From the entries that follow, gather each line holding the word "Region".

^^^^^^^^^^^^^^^^

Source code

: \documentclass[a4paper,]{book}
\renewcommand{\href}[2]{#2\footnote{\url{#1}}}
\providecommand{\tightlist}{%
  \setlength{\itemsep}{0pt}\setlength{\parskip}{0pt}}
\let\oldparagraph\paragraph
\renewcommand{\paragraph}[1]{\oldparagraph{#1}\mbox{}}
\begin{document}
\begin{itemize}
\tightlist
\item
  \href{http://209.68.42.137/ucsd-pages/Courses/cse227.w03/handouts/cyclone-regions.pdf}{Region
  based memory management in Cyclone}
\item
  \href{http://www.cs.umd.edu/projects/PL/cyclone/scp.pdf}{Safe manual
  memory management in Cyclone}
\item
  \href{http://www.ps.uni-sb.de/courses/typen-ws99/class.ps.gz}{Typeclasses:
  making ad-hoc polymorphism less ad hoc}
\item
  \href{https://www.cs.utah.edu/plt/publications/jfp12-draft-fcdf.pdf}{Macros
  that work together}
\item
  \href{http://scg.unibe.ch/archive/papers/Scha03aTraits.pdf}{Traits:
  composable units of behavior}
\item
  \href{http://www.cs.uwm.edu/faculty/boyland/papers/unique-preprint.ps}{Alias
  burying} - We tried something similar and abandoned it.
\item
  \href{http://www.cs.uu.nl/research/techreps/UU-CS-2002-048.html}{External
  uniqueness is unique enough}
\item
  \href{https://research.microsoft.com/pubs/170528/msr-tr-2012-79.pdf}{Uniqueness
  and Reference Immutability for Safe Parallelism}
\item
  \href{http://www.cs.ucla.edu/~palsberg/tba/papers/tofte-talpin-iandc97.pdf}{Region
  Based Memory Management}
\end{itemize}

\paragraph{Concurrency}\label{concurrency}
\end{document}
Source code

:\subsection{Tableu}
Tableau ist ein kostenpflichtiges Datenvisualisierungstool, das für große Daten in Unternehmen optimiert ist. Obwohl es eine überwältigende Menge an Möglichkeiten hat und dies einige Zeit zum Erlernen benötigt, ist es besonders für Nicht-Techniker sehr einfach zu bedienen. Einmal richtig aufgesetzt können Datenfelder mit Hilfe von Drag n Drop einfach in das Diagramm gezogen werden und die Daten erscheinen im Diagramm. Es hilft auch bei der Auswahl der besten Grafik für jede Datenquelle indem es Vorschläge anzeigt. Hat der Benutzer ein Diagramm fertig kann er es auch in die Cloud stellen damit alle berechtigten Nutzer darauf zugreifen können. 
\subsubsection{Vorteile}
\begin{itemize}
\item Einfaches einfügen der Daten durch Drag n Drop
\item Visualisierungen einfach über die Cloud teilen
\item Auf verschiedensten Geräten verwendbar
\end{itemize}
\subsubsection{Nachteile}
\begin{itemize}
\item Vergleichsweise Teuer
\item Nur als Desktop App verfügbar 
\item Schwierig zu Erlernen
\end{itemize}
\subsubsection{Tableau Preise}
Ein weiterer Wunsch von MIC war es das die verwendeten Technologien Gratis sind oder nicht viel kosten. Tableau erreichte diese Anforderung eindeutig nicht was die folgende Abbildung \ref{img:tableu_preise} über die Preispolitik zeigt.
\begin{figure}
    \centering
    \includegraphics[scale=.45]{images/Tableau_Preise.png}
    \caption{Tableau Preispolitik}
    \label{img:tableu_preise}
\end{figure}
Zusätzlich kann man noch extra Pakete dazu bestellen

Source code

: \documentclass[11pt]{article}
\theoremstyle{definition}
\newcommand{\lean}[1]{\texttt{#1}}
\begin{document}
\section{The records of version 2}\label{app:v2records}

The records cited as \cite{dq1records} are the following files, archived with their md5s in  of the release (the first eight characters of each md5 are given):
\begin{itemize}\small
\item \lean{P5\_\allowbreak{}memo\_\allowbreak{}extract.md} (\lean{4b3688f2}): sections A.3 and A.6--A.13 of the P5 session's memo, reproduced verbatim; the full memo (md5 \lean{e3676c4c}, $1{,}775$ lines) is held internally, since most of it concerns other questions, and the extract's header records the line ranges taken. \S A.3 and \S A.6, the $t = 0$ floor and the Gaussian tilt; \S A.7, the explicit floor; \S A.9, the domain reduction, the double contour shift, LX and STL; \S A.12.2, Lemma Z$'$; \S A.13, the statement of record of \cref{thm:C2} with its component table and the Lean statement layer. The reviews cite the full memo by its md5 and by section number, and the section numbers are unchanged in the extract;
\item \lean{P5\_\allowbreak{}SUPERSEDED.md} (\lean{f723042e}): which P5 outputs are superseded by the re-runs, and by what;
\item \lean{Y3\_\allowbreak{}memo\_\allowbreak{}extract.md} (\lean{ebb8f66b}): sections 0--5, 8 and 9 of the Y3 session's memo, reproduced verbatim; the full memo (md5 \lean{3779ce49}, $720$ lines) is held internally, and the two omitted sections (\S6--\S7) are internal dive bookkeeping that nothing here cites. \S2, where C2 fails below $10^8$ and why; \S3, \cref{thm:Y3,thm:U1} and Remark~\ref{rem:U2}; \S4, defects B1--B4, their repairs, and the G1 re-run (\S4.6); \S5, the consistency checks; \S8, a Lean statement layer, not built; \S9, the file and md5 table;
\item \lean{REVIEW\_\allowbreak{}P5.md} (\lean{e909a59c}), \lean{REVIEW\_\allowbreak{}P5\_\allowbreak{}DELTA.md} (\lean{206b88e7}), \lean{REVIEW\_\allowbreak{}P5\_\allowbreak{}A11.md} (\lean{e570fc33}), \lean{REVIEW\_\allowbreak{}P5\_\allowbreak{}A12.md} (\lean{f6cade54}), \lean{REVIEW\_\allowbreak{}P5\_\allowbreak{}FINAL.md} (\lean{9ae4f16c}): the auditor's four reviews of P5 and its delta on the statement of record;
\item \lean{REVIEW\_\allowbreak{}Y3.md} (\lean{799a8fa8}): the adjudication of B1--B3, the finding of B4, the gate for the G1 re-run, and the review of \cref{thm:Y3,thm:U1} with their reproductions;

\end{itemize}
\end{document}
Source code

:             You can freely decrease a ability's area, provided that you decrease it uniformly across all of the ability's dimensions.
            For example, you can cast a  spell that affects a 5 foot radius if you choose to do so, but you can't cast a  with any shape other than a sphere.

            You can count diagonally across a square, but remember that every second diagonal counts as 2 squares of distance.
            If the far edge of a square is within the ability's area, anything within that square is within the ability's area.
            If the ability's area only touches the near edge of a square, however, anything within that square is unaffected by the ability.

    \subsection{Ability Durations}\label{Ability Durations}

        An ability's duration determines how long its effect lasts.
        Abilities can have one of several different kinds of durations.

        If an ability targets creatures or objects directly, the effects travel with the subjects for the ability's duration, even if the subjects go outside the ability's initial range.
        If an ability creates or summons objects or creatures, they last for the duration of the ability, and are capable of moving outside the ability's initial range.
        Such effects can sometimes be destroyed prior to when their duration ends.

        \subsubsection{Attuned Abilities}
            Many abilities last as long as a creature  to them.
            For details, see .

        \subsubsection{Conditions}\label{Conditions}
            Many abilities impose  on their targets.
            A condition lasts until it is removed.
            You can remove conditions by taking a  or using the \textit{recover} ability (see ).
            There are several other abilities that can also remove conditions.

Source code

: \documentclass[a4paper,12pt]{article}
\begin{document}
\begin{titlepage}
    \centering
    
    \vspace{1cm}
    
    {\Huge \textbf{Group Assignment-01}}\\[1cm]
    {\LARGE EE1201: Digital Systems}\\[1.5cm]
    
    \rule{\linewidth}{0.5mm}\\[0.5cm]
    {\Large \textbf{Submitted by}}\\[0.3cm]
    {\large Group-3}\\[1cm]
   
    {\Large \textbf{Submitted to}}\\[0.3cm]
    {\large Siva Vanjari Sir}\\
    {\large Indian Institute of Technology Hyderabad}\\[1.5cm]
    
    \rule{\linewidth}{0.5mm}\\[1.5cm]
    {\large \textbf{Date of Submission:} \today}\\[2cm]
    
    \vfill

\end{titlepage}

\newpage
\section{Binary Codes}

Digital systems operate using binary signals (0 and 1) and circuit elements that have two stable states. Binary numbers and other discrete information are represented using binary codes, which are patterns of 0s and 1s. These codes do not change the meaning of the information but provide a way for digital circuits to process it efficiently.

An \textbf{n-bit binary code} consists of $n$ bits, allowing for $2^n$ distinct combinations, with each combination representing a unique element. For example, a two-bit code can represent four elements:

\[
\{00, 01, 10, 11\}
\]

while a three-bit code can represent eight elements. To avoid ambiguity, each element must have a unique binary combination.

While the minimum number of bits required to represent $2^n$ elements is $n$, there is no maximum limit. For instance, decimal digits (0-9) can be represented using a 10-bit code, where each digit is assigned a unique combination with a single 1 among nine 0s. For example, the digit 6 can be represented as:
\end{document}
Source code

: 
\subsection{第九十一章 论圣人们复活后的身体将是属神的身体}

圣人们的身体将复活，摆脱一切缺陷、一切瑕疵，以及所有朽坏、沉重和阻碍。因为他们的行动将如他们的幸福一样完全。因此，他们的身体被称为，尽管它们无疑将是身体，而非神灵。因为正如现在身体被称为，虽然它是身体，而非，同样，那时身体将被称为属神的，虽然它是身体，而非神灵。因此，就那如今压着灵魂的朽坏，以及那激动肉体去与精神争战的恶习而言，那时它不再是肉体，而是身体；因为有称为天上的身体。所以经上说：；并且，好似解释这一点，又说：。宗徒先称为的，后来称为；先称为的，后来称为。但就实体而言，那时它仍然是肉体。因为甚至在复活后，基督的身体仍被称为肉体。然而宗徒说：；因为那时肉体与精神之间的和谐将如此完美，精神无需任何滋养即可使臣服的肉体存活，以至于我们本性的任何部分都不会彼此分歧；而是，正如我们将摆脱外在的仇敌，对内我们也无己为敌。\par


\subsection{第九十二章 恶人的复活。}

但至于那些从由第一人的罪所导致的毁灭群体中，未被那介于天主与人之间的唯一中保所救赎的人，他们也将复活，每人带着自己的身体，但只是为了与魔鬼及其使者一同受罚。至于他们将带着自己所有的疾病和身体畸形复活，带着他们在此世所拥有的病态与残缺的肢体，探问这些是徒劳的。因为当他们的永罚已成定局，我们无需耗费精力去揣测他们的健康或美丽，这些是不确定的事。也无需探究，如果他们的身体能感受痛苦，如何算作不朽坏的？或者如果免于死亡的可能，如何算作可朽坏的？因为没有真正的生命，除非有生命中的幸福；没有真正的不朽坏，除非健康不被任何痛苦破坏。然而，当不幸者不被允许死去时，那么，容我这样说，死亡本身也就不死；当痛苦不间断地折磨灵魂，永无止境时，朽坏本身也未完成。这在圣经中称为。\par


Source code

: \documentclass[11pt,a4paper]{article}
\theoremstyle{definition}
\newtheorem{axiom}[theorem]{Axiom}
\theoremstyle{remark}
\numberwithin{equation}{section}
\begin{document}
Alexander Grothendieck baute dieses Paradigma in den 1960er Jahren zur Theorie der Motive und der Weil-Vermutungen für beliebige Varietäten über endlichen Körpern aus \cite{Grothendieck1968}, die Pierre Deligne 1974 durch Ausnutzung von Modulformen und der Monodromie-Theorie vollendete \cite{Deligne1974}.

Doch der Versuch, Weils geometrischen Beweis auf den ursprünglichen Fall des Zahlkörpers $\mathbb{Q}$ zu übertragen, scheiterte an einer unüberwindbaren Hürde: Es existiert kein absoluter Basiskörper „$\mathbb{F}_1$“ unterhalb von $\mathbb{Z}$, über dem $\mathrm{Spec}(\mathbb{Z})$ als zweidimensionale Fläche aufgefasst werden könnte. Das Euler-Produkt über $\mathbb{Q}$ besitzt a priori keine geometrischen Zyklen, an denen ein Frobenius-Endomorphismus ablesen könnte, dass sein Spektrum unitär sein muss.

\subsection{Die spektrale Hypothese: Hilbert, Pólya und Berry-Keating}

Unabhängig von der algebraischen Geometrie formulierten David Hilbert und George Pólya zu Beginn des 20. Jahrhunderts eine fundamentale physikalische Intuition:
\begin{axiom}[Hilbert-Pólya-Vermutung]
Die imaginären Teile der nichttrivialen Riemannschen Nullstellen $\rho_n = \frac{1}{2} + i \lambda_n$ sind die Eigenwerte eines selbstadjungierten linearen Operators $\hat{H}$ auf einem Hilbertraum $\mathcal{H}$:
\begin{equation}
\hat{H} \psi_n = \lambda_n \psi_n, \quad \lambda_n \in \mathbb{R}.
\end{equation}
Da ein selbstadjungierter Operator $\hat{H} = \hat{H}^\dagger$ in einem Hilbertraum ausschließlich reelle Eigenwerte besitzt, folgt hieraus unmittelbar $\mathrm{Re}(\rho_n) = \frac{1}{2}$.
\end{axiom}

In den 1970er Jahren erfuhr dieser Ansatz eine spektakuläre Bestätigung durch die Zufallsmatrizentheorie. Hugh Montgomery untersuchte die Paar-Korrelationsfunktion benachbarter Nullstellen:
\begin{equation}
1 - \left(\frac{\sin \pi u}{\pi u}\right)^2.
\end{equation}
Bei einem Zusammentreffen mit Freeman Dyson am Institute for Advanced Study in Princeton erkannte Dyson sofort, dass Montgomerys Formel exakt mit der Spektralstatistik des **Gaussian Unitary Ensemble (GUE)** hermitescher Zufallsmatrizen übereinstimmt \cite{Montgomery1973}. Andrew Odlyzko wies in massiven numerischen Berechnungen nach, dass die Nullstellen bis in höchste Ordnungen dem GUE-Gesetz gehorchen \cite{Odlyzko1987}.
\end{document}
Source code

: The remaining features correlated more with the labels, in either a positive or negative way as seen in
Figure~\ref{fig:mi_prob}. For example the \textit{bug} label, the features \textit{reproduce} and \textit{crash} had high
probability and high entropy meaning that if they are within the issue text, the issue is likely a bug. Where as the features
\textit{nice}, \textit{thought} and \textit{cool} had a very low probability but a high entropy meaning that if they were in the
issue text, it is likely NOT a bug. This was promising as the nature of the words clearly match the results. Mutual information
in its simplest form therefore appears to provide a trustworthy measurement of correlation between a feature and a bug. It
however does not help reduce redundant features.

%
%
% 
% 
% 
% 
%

^^^^^^^^^^^^^^^^

• EXERCISE ANSWER:
  \href{http://209.68.42.137/ucsd-pages/Courses/cse227.w03/handouts/cyclone-regions.pdf}{Region
  \href{http://www.cs.ucla.edu/~palsberg/tba/papers/tofte-talpin-iandc97.pdf}{Region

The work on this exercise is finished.